Assignment
Identify each line below that contains the word "info", and copy it out.

Task data
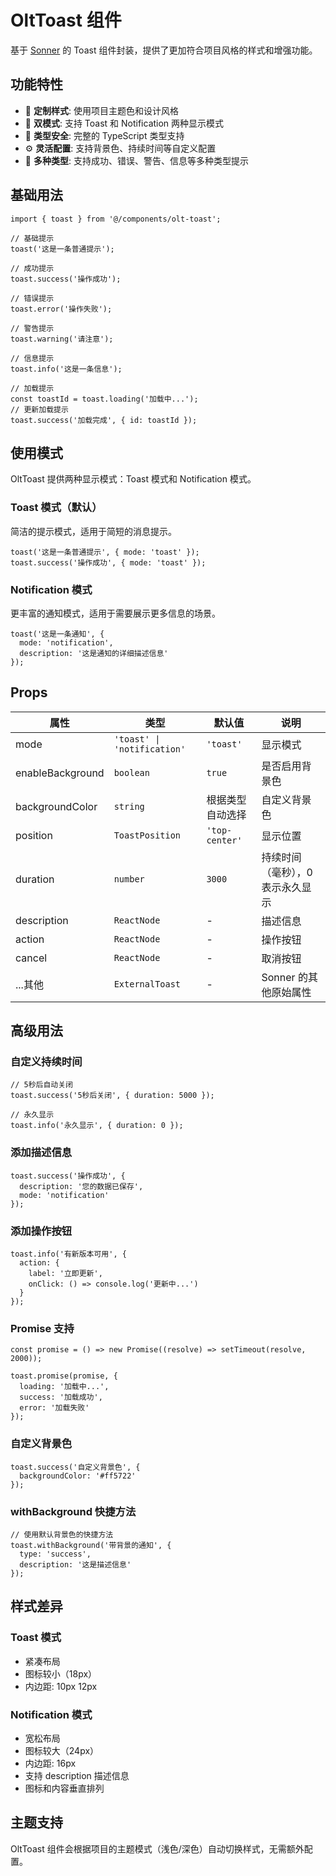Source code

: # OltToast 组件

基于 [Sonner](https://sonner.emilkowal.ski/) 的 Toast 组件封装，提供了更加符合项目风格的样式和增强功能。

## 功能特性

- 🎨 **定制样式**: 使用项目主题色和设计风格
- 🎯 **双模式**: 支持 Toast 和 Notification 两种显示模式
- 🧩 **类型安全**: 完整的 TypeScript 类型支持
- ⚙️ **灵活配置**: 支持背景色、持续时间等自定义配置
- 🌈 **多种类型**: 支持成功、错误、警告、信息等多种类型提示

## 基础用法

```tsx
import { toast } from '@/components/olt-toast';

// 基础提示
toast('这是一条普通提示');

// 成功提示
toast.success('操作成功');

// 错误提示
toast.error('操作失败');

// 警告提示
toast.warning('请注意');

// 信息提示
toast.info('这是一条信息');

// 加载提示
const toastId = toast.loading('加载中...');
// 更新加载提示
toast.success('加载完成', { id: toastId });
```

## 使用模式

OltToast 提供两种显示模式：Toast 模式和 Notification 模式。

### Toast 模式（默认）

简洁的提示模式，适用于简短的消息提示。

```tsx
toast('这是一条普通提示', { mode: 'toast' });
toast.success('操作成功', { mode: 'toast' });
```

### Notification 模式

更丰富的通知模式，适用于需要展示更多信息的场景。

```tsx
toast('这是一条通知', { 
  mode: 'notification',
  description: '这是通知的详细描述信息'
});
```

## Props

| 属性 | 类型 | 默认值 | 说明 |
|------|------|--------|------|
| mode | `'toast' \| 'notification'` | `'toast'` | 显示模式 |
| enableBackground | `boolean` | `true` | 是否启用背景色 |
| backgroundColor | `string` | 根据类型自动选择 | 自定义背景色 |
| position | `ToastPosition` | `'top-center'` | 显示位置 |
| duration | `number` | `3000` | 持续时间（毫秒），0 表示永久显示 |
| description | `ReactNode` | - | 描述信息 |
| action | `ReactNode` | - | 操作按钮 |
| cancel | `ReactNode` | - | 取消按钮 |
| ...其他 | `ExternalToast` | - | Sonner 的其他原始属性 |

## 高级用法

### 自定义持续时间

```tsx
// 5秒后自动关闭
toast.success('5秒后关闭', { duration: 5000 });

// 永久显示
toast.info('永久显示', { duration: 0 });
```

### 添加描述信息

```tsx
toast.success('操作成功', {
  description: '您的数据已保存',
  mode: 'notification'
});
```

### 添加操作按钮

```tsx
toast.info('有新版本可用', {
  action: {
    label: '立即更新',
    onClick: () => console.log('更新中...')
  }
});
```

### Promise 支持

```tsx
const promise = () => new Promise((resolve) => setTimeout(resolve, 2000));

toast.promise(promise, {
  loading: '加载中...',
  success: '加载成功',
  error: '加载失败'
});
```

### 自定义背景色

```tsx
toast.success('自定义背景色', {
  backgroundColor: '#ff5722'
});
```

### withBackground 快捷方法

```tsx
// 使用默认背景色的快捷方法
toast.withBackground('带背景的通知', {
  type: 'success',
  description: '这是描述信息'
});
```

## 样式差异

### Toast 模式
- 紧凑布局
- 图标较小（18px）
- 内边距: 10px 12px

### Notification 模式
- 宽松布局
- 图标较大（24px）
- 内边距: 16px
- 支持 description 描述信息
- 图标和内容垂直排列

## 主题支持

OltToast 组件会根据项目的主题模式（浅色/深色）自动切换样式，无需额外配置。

* * *

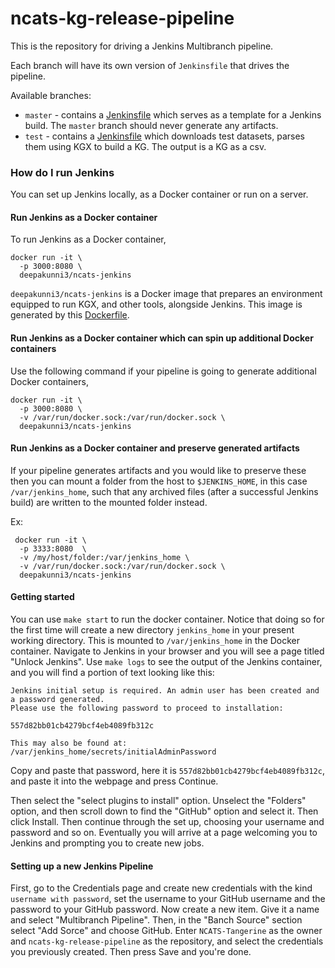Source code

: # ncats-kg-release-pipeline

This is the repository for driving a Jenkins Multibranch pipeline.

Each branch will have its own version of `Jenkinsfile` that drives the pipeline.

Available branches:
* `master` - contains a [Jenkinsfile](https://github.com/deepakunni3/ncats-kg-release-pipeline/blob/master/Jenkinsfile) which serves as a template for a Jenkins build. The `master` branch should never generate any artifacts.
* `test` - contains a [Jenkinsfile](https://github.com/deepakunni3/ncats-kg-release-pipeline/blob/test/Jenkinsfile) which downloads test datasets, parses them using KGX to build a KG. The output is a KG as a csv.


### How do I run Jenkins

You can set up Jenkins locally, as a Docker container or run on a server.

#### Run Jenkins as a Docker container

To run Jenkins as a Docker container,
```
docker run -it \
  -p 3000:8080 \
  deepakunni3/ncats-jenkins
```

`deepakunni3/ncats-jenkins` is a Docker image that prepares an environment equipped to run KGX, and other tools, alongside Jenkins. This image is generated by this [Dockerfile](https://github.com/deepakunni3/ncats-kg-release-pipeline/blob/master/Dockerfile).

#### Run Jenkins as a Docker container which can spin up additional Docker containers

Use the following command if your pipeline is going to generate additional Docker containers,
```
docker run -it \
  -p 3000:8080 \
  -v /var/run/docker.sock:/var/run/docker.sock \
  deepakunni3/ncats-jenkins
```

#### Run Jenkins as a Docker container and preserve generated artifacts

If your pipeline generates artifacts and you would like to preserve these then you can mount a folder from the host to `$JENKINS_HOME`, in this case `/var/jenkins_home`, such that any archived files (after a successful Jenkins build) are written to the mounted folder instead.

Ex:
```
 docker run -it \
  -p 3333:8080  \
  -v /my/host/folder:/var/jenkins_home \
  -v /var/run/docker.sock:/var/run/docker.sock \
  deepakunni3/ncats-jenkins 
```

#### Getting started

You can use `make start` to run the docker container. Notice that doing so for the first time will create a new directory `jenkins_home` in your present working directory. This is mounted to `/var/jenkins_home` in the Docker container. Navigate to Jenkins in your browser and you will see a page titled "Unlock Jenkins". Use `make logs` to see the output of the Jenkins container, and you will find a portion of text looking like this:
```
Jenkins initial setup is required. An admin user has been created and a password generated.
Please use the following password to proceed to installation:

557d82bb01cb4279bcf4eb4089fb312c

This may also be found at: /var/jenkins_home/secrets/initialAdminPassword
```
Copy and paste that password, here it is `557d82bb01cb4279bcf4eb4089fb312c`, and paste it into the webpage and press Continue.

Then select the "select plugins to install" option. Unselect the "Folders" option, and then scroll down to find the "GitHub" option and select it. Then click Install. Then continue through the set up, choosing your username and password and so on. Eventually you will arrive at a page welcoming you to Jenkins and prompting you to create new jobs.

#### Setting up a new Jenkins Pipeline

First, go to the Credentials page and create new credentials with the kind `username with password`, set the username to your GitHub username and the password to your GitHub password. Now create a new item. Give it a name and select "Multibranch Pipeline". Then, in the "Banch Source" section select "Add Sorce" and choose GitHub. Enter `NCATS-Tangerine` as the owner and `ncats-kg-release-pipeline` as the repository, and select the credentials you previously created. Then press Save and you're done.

Answer to this problem
toast.info('这是一条信息');
toast.info('永久显示', { duration: 0 });
toast.info('有新版本可用', {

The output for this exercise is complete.